They sit in silence for a while longer.

Camil is right. There is no more complete way to destroy this place than to burn every record, every trace of what happened here. Once the last scrap of paper turns to ash, it will be as if no one had ever been here.

As if he had never been here. He could start again. Clean.

If he reduces himself only to the present, if he refuses to carry anything from before, then perhaps he can become someone else entirely — someone without history, without weight, without damage.

If he smiles widely enough, no one will ever suspect anything beneath it.

If he insists on it long enough, perhaps even he will believe it.

After all, don’t we choose what we identify with? The past, or the future? Pain, or what comes after it?

Camil stands first.

He pours the rest of the whiskey over the scattered files, soaking the paper, then extends his hand toward Eugene.

Without hesitation, Eugene places the lighter into it.

Smoke begins to fill the floor.

They light cigarettes, take a few final drags, and toss them into the growing flames before making their way out, laughing loudly — like children who have just vandalized something sacred.

Coughing, trying to clear the smoke from their lungs, they run downstairs.

Eugene hears Camil’s footsteps behind him and wonders who they might become once they leave this place behind. They met when both of them were shaped by it, soaked through with it. He is not sure who Camil is without it.

“I have one request,” Camil says quietly.

“What is it?” Eugene asks, slowing slightly.

“Would it bother you… if I still remembered this place?”

Eugene frowns.

“What do you mean?”

“If you asked me what color the walls were… or which beds we slept in… I would know. Exactly.”

Eugene grips the door handle firmly.

“We’ll forget,” he says. “Eventually. Or we can help it along. We can start making things up. You’ll say the walls were green, I’ll say they were red. We’ll confuse ourselves until none of it feels certain anymore.”

“You think that would work?” Camil asks.

“Don’t you?”

Camil hesitates.

“I think I still remember it too clearly,” he admits. “Let me go back for a moment. I want to look at the smoke. That’s how I want to remember it.”

Eugene tightens his grip on the handle. They are so close to leaving, and yet Camil does not move.

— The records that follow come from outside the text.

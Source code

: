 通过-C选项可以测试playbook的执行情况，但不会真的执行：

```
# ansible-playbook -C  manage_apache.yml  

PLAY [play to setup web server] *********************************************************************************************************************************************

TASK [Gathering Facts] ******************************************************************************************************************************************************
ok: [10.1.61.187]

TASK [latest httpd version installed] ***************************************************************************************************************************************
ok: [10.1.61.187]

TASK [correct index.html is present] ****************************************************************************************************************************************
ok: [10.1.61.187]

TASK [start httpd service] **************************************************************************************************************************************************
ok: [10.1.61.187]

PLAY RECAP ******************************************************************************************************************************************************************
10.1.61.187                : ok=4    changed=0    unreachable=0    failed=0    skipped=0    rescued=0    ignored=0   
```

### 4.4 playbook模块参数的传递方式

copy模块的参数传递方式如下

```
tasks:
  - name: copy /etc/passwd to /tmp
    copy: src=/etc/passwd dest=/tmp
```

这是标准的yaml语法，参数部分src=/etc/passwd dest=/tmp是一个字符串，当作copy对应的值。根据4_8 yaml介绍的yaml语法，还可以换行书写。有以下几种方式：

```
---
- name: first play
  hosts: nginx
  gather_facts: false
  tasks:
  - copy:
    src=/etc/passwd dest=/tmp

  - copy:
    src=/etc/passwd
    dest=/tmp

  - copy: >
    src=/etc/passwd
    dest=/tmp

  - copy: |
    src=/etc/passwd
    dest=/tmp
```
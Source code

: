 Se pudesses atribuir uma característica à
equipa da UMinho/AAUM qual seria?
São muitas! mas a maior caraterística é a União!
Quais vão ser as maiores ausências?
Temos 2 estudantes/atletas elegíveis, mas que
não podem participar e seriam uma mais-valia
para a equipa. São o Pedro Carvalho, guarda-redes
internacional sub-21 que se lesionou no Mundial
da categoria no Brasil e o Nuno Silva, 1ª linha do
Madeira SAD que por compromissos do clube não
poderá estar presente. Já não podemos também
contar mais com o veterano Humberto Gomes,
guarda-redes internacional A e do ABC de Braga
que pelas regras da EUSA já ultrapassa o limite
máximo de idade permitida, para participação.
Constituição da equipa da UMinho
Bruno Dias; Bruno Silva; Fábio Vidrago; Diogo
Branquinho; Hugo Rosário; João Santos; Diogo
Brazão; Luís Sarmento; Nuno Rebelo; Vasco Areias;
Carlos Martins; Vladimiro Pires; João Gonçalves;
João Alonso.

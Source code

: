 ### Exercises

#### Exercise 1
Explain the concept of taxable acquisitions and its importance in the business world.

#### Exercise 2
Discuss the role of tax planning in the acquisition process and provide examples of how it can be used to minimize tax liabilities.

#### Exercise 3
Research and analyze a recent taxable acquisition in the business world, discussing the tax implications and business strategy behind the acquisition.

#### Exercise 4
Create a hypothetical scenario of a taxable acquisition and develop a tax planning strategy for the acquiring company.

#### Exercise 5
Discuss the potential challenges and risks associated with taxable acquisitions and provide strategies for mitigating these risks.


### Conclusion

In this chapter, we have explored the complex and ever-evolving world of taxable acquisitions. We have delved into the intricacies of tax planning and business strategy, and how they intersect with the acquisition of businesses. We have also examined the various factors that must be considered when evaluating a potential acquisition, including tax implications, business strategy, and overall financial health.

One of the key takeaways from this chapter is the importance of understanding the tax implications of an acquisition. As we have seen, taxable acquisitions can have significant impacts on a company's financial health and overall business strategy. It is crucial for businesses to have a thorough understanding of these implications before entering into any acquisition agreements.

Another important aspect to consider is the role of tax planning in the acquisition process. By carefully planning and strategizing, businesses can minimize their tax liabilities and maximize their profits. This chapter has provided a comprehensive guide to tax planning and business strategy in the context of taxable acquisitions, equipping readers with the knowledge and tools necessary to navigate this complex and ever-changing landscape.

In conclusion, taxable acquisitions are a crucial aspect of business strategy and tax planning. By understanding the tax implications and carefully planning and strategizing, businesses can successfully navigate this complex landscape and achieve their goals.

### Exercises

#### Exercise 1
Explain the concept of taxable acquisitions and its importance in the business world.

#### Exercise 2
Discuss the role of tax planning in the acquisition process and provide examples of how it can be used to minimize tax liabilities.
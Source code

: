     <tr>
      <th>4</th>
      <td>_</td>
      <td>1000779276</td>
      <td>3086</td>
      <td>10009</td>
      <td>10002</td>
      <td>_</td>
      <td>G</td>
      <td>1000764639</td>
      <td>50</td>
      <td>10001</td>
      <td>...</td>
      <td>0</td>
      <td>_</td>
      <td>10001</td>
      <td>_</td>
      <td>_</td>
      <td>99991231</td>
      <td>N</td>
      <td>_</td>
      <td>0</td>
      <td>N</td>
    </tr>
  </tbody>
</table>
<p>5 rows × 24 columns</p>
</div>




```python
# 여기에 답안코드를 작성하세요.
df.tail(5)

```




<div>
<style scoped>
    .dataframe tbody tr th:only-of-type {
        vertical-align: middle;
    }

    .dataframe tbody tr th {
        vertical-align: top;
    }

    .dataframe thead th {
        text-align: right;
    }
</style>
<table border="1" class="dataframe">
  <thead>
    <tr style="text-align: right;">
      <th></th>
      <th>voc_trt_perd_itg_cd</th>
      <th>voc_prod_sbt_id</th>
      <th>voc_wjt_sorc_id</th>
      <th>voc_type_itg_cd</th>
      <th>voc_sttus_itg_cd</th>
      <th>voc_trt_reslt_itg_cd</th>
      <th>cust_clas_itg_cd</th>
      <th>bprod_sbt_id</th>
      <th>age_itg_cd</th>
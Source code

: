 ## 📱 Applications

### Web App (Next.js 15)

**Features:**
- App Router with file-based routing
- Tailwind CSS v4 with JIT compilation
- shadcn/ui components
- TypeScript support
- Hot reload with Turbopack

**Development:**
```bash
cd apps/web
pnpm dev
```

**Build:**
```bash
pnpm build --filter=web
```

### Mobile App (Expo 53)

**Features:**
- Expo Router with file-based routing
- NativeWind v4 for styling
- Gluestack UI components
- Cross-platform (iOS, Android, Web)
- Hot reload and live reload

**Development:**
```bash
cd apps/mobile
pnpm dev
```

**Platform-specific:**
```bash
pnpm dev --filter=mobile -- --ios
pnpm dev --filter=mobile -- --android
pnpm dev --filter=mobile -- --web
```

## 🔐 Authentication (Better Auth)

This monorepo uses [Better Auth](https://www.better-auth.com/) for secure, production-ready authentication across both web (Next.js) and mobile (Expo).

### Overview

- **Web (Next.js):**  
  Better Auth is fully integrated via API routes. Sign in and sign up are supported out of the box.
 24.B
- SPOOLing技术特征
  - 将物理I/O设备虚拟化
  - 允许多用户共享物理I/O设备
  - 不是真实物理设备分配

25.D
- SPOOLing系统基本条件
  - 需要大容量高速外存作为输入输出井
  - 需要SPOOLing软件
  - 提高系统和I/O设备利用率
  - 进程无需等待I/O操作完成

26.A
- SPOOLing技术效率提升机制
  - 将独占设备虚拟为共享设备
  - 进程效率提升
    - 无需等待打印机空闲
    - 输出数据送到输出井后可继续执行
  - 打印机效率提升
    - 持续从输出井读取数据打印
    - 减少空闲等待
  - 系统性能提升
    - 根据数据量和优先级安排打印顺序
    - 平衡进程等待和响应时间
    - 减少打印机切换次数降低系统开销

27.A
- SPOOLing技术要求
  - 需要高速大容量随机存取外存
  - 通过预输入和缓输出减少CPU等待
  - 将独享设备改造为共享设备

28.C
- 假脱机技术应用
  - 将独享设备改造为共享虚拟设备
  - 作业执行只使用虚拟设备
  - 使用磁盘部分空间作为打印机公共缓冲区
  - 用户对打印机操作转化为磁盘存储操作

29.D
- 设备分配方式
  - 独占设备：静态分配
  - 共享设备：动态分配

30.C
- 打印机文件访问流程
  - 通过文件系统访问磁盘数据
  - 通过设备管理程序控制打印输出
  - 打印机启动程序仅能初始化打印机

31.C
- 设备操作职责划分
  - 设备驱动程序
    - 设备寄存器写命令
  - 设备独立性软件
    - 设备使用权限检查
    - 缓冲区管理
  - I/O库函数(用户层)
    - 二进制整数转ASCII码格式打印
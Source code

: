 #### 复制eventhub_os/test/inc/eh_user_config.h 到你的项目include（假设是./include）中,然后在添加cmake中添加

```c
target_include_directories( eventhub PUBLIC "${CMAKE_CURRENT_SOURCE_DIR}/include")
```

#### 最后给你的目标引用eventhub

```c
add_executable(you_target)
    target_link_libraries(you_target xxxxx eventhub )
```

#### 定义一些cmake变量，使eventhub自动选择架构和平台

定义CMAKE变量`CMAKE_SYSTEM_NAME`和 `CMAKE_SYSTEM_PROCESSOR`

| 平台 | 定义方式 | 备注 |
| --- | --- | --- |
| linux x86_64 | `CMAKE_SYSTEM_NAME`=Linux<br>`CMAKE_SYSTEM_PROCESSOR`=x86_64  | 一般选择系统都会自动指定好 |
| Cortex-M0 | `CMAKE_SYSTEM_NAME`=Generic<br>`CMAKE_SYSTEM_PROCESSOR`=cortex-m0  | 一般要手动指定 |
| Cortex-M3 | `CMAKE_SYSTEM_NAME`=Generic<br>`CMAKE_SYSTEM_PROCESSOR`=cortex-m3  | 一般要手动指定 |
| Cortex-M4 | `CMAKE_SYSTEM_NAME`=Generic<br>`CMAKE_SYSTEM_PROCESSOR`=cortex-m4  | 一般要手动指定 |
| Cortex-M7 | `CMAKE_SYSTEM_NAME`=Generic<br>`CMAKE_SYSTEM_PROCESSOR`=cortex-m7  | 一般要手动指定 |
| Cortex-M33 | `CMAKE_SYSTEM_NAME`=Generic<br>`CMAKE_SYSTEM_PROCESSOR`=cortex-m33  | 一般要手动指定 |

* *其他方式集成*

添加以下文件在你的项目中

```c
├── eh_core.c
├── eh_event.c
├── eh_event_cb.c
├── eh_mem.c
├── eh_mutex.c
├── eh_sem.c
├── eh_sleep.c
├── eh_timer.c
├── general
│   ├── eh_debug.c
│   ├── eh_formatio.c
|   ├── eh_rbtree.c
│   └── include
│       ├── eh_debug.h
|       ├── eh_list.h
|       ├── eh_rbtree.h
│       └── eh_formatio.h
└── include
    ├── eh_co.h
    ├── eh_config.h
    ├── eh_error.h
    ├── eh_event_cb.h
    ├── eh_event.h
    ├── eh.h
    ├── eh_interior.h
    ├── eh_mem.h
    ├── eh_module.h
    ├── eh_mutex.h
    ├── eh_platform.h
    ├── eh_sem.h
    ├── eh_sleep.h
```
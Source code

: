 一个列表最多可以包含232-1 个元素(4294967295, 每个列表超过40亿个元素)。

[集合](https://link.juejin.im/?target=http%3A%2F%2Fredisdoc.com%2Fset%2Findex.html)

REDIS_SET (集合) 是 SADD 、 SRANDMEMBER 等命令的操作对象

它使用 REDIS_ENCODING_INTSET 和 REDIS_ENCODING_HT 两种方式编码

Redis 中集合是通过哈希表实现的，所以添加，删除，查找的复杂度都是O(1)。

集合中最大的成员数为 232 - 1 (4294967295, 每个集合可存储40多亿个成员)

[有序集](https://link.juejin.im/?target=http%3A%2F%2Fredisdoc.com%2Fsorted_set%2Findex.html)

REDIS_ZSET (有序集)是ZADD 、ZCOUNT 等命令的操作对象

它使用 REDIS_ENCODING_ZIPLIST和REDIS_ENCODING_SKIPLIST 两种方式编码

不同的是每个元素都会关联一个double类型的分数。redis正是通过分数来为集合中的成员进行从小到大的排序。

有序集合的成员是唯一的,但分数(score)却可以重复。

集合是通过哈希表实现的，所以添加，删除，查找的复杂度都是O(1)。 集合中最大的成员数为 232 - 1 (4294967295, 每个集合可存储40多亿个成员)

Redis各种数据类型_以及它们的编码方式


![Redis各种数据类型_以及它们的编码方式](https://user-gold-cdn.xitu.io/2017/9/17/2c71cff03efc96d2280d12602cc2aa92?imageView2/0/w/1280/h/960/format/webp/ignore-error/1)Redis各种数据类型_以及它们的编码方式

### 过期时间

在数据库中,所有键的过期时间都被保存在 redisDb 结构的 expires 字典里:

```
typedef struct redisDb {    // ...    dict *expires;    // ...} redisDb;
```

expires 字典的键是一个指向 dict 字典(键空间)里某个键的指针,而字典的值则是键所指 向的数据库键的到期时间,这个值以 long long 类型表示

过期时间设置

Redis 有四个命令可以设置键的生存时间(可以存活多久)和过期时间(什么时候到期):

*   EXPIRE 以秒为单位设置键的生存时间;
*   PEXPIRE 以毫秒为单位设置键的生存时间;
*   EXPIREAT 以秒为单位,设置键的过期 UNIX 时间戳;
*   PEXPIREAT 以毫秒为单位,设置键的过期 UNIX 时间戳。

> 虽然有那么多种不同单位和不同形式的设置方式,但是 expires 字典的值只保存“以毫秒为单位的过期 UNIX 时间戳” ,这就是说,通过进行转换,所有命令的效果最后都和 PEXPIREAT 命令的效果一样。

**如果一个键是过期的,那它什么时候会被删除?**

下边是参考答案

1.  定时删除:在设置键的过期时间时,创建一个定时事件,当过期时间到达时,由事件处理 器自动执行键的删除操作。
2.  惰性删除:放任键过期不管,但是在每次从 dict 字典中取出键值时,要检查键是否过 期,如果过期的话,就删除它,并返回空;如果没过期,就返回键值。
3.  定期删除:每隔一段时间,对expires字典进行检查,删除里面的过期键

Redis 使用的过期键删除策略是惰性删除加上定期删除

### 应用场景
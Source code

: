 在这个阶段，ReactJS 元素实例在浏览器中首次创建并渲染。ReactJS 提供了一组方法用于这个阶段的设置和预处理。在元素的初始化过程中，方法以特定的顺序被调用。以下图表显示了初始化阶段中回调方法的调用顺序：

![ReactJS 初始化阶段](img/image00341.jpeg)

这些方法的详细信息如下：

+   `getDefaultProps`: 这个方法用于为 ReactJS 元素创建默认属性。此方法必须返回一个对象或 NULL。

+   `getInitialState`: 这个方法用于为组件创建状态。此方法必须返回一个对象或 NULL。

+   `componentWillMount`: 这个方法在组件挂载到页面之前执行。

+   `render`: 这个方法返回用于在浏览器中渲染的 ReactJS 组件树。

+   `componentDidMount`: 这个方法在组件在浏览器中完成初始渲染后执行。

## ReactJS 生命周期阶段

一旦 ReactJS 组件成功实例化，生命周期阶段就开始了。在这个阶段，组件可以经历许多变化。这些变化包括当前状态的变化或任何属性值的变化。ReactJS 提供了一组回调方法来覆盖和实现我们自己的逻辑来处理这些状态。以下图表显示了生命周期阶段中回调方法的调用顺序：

After a moment, Eugene nods.

He wants to look at the flames too.

The smoke is thick now, almost unbearable.

Eugene follows, pressing his sleeve against his face, glancing back once to make sure the exit is still there.

Camil stops in front of the burning room. Nothing is visible anymore — no colors, no shapes, only a dense mass of smoke.

“Let’s go,” Eugene urges, his voice strained. “I really don’t want to stay here.”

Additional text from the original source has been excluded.